Obama's Nobel Peace Prize comes as the president faces a crucial decision on increasing troop levels in Afghanistan. Obama said Friday he accepts the award as a 'call to action.'
Chairman of the Norwegian Nobel Committee, Thorbjoern Jagland, announces in Oslo Friday that US President Barack Obama has won the 2009 Nobel Peace Prize.
Jon-Michael Josefsen, Scanpix/AP
Washington
Barack Obama’s Nobel Peace Prize, announced Friday to widespread surprise, raises the stakes on virtually every aspect of the president’s agenda.

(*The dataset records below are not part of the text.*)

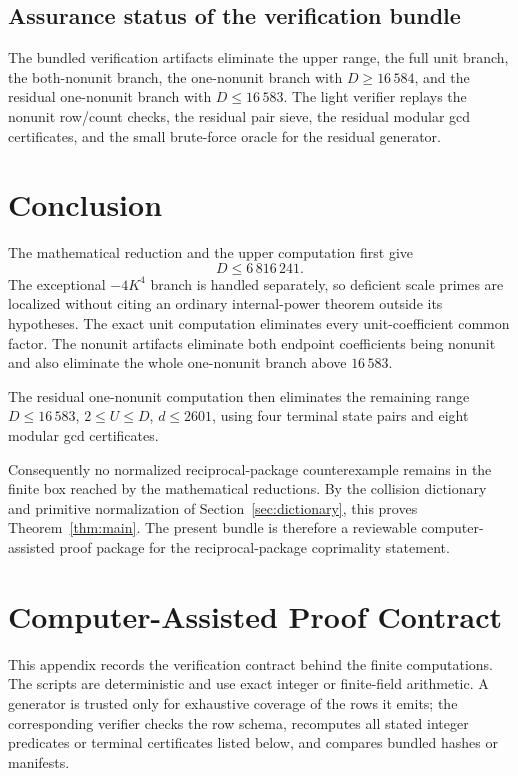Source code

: \documentclass[11pt]{article}
\numberwithin{equation}{section}
\theoremstyle{definition}
\begin{document}
\subsection*{Assurance status of the verification bundle}

The bundled verification artifacts eliminate the upper range, the full
unit branch, the both-nonunit branch, the one-nonunit branch with
\(D\geq16\,584\), and the residual one-nonunit branch with
\(D\leq16\,583\).  The light verifier replays the nonunit row/count checks,
the residual pair sieve, the residual modular gcd certificates, and the small
brute-force oracle for the residual generator.

\section*{Conclusion}

The mathematical reduction and the upper computation first give
\[
 D\leq6\,816\,241.
\]
The exceptional \(-4K^4\) branch is handled separately, so deficient scale
primes are localized without citing an ordinary internal-power theorem outside
its hypotheses.  The exact unit computation eliminates every unit-coefficient
common factor.  The nonunit artifacts eliminate both endpoint coefficients
being nonunit and also eliminate the whole one-nonunit branch above
\(16\,583\).

The residual one-nonunit computation then eliminates the remaining
range \(D\leq16\,583\), \(2\leq U\leq D\), \(d\leq2601\), using four terminal
state pairs and eight modular gcd certificates.

Consequently no normalized reciprocal-package counterexample remains in the
finite box reached by the mathematical reductions.  By the collision
dictionary and primitive normalization of Section~\ref{sec:dictionary}, this
proves Theorem~\ref{thm:main}.  The present bundle is therefore a reviewable
computer-assisted proof package for the reciprocal-package coprimality
statement.

\appendix

\section{Computer-Assisted Proof Contract}
\label{app:proofcontract}

This appendix records the verification contract behind the finite computations.
The scripts are deterministic and use exact integer or finite-field
arithmetic.  A generator is trusted only for exhaustive coverage of the rows it
emits; the corresponding verifier checks the row schema, recomputes all stated
integer predicates or terminal certificates listed below, and compares bundled
hashes or manifests.
\end{document}

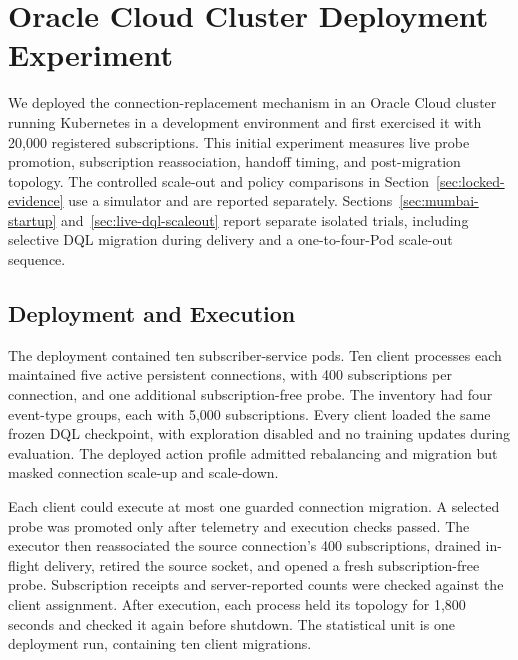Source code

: \section{Oracle Cloud Cluster Deployment Experiment}
\label{sec:mumbai-experiment}

We deployed the connection-replacement mechanism in an Oracle Cloud cluster
running Kubernetes in a development environment and first exercised it with 20,000
registered subscriptions. This initial experiment
measures live probe promotion, subscription reassociation, handoff timing, and
post-migration topology. The controlled scale-out and policy comparisons in
Section~\ref{sec:locked-evidence} use a simulator and are reported separately.
Sections~\ref{sec:mumbai-startup} and~\ref{sec:live-dql-scaleout} report
separate isolated trials, including selective DQL migration during delivery
and a one-to-four-Pod scale-out sequence.

\subsection{Deployment and Execution}

The deployment contained ten subscriber-service pods. Ten client processes
each maintained five active persistent connections, with 400 subscriptions per
connection, and one additional subscription-free probe. The inventory had
four event-type groups, each with 5,000 subscriptions. Every client loaded the
same frozen DQL checkpoint, with exploration disabled and no training updates
during evaluation. The deployed action profile admitted rebalancing and
migration but masked connection scale-up and scale-down.

Each client could execute at most one guarded connection migration. A selected
probe was promoted only after telemetry and execution checks passed. The
executor then reassociated the source connection's 400 subscriptions, drained
in-flight delivery, retired the source socket, and opened a fresh
subscription-free probe. Subscription receipts and server-reported counts
were checked against the client assignment. After execution, each process
held its topology for 1,800 seconds and checked it again before shutdown.
The statistical unit is one deployment run, containing ten client migrations.


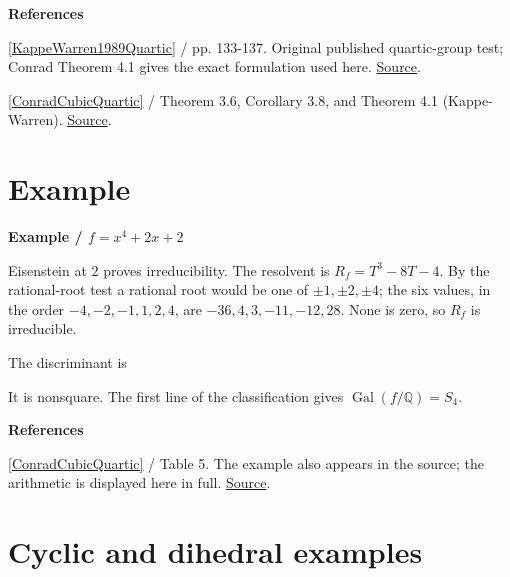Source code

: \documentclass[11pt,a4paper,oneside,openany]{book}
\newcommand{\atlasdisplay}[1]{\par\begingroup\centering\vspace{3pt}\noindent\adjustbox{max width=\linewidth}{\(\displaystyle #1\)}\par\vspace{5pt}\endgroup}
\newenvironment{sources}{\par\smallskip\begingroup\footnotesize\color{atlasgray}\leftskip=10pt\setlength{\parskip}{2pt}}{\par\endgroup\smallskip}
\begin{document}
\begin{sources}
\textbf{References}\par\smallskip
\noindent\hyperlink{ref:KappeWarren1989Quartic}{[KappeWarren1989Quartic]} / pp. 133-137. Original published quartic-group test; Conrad Theorem 4.1 gives the exact formulation used here. \href{https://www.jstor.org/stable/2323198}{Source}.\par
\noindent\hyperlink{ref:ConradCubicQuartic}{[ConradCubicQuartic]} / Theorem 3.6, Corollary 3.8, and Theorem 4.1 (Kappe-Warren).  \href{https://kconrad.math.uconn.edu/blurbs/galoistheory/cubicquartic.pdf}{Source}.\par
\end{sources}\color{black}
\section{Example}

\begin{atlasblock}[standard]
\textbf{\sffamily Example  /  \(f=x^4+2x+2\)}\par\smallskip
\color{black} Eisenstein at \(2\) proves irreducibility. The resolvent is \(R_f=T^3-8T-4\). By the rational-root test a rational root would be one of \(\pm1,\pm2,\pm4\); the six values, in the order \(-4,-2,-1,1,2,4\), are \(-36,4,3,-11,-12,28\). None is zero, so \(R_f\) is irreducible.\par
\color{black} The discriminant is\par

\atlasdisplay{256\cdot2^3-27\cdot2^4=1616=16\cdot101.}
\color{black} It is nonsquare. The first line of the classification gives \(\operatorname{Gal}(f/\mathbb Q)=S_4\).\par
\end{atlasblock}\color{black}
\begin{sources}
\textbf{References}\par\smallskip
\noindent\hyperlink{ref:ConradCubicQuartic}{[ConradCubicQuartic]} / Table 5. The example also appears in the source; the arithmetic is displayed here in full. \href{https://kconrad.math.uconn.edu/blurbs/galoistheory/cubicquartic.pdf}{Source}.\par
\end{sources}\color{black}
\section{Cyclic and dihedral examples}
\end{document}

On foreign policy, Mr. Obama now faces heightened expectations first and foremost on the war in Afghanistan, where he sits at a critical juncture in his decisionmaking on US strategy and troop strength. The timing of the award’s announcement is ironic: Friday afternoon, Obama holds the latest meeting of his national security team on Afghanistan, and it’s possible the issue of troop strength will be discussed for the first time. Ultimately, Obama may well decide to add troops to the effort, after having already escalated US presence there this year.
Other areas of unfinished business in the foreign arena include the promised closure of the Guantánamo Bay prison camp, Middle East peace, Iran’s nuclear ambitions, and the Iraq war. In all of these areas, the question will be whether Obama’s Nobel Prize affects his own perceptions of how he needs to proceed, as well as how he is judged by others.
On domestic affairs, Obama’s new moniker – “Nobel laureate” – could either heighten his stature at a time when he is being lampooned for accomplishing little or it could spark a backlash, as conservative pundits push the perception that the prize is undeserved.
In remarks Friday morning, Obama himself voiced the notion that he did not deserve the prize.
“I am both surprised and deeply humbled by the decision of the Nobel committee,” the president said from the Rose Garden. “Let me be clear. I do not view it as a recognition of my own accomplishments, but rather as an affirmation of American leadership on behalf of aspirations held by people in all nations.”
He said he would accept the award “as a call to action, a call for all nations to confront the common challenges of the 21st century.”